* MATERIAL FOR THIS TASK:

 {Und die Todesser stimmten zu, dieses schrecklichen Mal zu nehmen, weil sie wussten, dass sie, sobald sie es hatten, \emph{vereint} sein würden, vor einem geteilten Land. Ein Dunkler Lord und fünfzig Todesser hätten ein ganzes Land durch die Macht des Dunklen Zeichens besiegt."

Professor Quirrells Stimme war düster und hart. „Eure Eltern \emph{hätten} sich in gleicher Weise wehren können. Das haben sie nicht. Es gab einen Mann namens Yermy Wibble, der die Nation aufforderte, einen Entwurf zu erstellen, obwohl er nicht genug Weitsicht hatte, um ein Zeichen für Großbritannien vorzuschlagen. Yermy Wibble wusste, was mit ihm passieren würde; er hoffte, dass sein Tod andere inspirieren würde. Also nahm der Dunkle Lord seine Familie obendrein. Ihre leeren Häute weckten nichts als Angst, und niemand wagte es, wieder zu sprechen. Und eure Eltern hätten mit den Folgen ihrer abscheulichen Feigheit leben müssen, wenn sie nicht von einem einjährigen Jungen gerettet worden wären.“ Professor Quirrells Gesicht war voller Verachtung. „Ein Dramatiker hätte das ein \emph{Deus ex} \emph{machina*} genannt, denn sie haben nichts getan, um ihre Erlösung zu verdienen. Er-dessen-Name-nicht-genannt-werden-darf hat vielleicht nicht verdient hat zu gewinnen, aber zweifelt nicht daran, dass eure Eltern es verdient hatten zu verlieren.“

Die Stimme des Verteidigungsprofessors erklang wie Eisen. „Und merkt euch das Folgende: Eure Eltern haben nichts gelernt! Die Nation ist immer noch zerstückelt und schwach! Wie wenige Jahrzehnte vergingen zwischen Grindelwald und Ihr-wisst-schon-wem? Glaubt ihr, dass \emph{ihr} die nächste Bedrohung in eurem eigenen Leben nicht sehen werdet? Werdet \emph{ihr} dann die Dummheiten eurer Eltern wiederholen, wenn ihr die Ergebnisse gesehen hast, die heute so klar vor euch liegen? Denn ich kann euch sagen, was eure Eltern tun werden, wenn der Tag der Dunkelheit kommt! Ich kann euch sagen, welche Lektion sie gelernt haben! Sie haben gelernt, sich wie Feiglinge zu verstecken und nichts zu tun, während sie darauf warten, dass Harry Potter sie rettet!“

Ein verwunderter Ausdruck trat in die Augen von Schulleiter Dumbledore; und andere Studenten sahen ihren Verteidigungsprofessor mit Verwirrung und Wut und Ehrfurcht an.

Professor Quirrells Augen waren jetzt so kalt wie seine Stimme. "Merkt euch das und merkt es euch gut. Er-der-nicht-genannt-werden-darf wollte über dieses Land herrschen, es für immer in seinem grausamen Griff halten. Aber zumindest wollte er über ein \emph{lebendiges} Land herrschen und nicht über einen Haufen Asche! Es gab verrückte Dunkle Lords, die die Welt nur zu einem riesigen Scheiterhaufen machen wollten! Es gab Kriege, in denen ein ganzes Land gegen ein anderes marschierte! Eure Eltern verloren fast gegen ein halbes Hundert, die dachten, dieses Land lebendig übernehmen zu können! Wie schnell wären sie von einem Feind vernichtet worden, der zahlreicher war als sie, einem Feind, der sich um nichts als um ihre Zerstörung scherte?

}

* TRY IT: Retype each record exactly, leaving nothing out.

* TASK OUTPUT:
 {Und die Todesser stimmten zu, dieses schrecklichen Mal zu nehmen, weil sie wussten, dass sie, sobald sie es hatten, \emph{vereint} sein würden, vor einem geteilten Land. Ein Dunkler Lord und fünfzig Todesser hätten ein ganzes Land durch die Macht des Dunklen Zeichens besiegt."

Professor Quirrells Stimme war düster und hart. „Eure Eltern \emph{hätten} sich in gleicher Weise wehren können. Das haben sie nicht. Es gab einen Mann namens Yermy Wibble, der die Nation aufforderte, einen Entwurf zu erstellen, obwohl er nicht genug Weitsicht hatte, um ein Zeichen für Großbritannien vorzuschlagen. Yermy Wibble wusste, was mit ihm passieren würde; er hoffte, dass sein Tod andere inspirieren würde. Also nahm der Dunkle Lord seine Familie obendrein. Ihre leeren Häute weckten nichts als Angst, und niemand wagte es, wieder zu sprechen. Und eure Eltern hätten mit den Folgen ihrer abscheulichen Feigheit leben müssen, wenn sie nicht von einem einjährigen Jungen gerettet worden wären.“ Professor Quirrells Gesicht war voller Verachtung. „Ein Dramatiker hätte das ein \emph{Deus ex} \emph{machina*} genannt, denn sie haben nichts getan, um ihre Erlösung zu verdienen. Er-dessen-Name-nicht-genannt-werden-darf hat vielleicht nicht verdient hat zu gewinnen, aber zweifelt nicht daran, dass eure Eltern es verdient hatten zu verlieren.“

Die Stimme des Verteidigungsprofessors erklang wie Eisen. „Und merkt euch das Folgende: Eure Eltern haben nichts gelernt! Die Nation ist immer noch zerstückelt und schwach! Wie wenige Jahrzehnte vergingen zwischen Grindelwald und Ihr-wisst-schon-wem? Glaubt ihr, dass \emph{ihr} die nächste Bedrohung in eurem eigenen Leben nicht sehen werdet? Werdet \emph{ihr} dann die Dummheiten eurer Eltern wiederholen, wenn ihr die Ergebnisse gesehen hast, die heute so klar vor euch liegen? Denn ich kann euch sagen, was eure Eltern tun werden, wenn der Tag der Dunkelheit kommt! Ich kann euch sagen, welche Lektion sie gelernt haben! Sie haben gelernt, sich wie Feiglinge zu verstecken und nichts zu tun, während sie darauf warten, dass Harry Potter sie rettet!“

Ein verwunderter Ausdruck trat in die Augen von Schulleiter Dumbledore; und andere Studenten sahen ihren Verteidigungsprofessor mit Verwirrung und Wut und Ehrfurcht an.

Professor Quirrells Augen waren jetzt so kalt wie seine Stimme. "Merkt euch das und merkt es euch gut. Er-der-nicht-genannt-werden-darf wollte über dieses Land herrschen, es für immer in seinem grausamen Griff halten. Aber zumindest wollte er über ein \emph{lebendiges} Land herrschen und nicht über einen Haufen Asche! Es gab verrückte Dunkle Lords, die die Welt nur zu einem riesigen Scheiterhaufen machen wollten! Es gab Kriege, in denen ein ganzes Land gegen ein anderes marschierte! Eure Eltern verloren fast gegen ein halbes Hundert, die dachten, dieses Land lebendig übernehmen zu können! Wie schnell wären sie von einem Feind vernichtet worden, der zahlreicher war als sie, einem Feind, der sich um nichts als um ihre Zerstörung scherte?

}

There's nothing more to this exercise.